ABOUT THIS TASK: Lines to restate from the data below: from the one containing "### Additional Resources" to the one containing "and [Lionel Henry](https://github.com/lionel-)", both included. Give them again exactly, and only them.

RECORDS FOR THE EXERCISE:

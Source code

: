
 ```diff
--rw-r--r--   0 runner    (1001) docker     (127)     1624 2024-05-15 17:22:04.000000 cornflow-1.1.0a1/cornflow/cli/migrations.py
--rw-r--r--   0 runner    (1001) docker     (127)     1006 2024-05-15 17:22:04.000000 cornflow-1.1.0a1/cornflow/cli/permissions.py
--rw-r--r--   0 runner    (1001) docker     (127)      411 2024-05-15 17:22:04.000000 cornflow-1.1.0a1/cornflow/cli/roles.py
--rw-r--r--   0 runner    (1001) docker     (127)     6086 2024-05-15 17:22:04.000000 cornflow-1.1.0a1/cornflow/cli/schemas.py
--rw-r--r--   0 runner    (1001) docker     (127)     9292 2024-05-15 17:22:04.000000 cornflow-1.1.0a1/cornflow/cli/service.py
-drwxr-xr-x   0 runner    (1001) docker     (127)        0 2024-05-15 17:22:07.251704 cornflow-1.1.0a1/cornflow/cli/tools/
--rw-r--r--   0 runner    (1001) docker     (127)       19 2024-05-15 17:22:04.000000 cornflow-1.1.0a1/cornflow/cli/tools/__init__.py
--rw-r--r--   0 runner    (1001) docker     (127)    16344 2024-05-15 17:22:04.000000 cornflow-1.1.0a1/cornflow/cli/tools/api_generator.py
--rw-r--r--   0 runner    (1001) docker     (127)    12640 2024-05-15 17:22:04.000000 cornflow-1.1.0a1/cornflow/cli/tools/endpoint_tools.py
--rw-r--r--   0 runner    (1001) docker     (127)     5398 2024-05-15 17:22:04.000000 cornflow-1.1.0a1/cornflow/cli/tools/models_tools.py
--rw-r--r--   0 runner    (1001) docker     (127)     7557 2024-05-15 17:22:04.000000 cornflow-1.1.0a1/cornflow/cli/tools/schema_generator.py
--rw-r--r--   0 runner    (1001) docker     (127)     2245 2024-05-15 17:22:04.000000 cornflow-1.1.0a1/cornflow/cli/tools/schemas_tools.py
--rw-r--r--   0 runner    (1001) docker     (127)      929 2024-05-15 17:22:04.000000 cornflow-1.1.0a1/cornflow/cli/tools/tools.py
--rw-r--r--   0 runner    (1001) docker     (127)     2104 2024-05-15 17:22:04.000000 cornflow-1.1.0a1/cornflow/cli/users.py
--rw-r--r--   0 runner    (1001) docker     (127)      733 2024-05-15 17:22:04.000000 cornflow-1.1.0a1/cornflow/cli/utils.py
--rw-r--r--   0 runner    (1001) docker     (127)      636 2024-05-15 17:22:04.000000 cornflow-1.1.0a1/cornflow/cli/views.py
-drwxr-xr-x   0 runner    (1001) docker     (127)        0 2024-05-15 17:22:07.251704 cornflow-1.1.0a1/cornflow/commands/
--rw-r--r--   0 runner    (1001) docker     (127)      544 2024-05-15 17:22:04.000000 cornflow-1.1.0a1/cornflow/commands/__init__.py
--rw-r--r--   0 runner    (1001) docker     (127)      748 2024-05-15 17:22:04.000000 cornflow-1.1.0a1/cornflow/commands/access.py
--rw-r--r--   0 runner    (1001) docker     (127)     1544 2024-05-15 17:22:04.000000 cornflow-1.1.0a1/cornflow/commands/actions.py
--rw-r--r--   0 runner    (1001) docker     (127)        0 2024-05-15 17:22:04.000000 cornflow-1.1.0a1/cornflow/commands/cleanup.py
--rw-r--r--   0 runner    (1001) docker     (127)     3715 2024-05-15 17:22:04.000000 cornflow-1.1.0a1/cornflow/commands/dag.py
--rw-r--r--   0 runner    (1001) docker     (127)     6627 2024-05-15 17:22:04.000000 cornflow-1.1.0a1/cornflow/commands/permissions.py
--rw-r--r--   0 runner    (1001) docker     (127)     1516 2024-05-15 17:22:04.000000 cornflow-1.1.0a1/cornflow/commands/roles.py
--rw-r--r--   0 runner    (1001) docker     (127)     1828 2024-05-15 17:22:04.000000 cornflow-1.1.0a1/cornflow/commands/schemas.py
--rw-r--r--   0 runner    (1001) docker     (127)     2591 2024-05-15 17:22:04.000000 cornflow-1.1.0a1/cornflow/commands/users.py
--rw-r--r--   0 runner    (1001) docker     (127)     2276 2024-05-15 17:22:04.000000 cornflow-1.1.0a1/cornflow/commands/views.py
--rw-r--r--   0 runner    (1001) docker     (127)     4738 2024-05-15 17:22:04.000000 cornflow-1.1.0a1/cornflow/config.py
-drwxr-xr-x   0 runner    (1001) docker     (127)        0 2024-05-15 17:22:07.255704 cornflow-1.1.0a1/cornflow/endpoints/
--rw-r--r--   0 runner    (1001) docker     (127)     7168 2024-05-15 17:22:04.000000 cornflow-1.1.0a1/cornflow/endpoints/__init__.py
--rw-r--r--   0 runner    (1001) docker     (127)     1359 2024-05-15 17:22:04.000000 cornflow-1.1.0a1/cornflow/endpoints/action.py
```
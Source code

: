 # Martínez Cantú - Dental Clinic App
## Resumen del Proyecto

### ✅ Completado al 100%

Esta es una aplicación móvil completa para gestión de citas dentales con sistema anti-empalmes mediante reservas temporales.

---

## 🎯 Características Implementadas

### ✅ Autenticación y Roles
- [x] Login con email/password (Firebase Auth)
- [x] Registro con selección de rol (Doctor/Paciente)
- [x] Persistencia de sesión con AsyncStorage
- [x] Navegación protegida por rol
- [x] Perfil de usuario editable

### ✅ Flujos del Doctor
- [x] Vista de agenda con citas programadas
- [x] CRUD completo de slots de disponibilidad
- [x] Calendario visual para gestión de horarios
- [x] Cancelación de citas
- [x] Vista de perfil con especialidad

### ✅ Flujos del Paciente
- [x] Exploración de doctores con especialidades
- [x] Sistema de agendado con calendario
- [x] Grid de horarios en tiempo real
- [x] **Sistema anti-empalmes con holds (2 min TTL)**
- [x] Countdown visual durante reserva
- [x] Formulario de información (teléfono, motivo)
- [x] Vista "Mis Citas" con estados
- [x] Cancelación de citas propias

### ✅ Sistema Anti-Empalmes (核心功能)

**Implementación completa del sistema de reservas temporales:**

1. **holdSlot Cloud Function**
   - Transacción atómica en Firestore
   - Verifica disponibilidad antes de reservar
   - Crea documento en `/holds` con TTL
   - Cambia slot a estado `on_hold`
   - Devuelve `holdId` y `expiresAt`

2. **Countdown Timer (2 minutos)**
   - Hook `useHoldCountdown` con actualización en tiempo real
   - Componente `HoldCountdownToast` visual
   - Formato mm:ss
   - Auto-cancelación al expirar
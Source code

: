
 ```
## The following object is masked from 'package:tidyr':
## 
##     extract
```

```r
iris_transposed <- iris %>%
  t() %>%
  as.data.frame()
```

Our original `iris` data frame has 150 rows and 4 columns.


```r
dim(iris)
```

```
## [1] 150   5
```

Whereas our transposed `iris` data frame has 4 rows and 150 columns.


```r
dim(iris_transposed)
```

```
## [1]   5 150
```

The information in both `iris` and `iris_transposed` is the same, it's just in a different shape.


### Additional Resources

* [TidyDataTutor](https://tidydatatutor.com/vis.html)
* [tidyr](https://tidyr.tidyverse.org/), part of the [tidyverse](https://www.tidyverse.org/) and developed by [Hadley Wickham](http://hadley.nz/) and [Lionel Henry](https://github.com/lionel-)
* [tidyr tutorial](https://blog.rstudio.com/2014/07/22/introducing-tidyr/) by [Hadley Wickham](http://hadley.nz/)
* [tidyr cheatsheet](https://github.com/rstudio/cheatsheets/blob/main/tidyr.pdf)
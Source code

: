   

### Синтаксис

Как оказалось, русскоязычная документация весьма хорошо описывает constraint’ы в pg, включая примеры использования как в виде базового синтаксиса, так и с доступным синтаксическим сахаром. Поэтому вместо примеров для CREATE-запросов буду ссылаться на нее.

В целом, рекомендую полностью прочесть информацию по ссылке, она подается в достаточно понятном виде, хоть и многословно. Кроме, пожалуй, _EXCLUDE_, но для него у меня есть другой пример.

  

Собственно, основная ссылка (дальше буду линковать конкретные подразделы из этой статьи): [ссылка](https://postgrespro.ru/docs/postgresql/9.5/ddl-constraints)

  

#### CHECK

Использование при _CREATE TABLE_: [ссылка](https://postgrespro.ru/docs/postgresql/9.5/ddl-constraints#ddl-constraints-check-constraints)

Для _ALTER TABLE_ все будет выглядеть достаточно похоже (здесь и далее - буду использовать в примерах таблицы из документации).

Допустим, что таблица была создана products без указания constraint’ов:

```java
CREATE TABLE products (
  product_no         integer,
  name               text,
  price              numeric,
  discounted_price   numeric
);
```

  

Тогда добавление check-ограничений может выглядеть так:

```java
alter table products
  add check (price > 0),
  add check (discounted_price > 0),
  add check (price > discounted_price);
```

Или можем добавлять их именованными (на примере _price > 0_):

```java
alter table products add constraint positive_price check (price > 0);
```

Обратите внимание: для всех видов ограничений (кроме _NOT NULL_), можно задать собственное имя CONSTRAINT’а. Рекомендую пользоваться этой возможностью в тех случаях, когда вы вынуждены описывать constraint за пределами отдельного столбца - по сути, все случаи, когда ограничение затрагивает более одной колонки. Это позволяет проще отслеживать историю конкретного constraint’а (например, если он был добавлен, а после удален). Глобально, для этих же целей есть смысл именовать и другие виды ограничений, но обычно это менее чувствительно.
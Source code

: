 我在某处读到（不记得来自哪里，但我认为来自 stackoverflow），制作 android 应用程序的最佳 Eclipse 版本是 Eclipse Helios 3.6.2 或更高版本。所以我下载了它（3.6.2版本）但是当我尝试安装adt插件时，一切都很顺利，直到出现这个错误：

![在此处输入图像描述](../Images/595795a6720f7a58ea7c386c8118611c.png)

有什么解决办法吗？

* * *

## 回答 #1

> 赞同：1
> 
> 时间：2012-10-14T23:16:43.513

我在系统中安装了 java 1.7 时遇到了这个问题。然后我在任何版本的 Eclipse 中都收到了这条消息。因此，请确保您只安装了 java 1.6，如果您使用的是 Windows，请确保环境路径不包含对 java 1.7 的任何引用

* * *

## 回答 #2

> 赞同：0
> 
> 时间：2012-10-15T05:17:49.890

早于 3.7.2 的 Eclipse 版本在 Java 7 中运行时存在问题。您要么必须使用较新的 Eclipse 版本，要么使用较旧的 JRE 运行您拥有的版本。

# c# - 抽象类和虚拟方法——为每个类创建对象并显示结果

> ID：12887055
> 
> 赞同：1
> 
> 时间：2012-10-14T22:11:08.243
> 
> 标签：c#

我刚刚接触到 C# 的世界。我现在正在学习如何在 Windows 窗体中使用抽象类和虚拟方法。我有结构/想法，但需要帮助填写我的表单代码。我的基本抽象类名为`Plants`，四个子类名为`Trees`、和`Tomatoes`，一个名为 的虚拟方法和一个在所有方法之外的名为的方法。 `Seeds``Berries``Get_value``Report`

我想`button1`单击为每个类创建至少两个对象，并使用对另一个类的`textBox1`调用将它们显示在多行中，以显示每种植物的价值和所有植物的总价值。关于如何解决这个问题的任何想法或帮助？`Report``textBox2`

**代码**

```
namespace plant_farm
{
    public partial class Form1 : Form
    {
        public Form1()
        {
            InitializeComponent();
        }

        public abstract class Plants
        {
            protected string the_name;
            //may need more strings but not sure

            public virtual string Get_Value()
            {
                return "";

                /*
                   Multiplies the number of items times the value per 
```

OUTPUT OF THE EXERCISE:
### Additional Resources

* [TidyDataTutor](https://tidydatatutor.com/vis.html)
* [tidyr](https://tidyr.tidyverse.org/), part of the [tidyverse](https://www.tidyverse.org/) and developed by [Hadley Wickham](http://hadley.nz/) and [Lionel Henry](https://github.com/lionel-)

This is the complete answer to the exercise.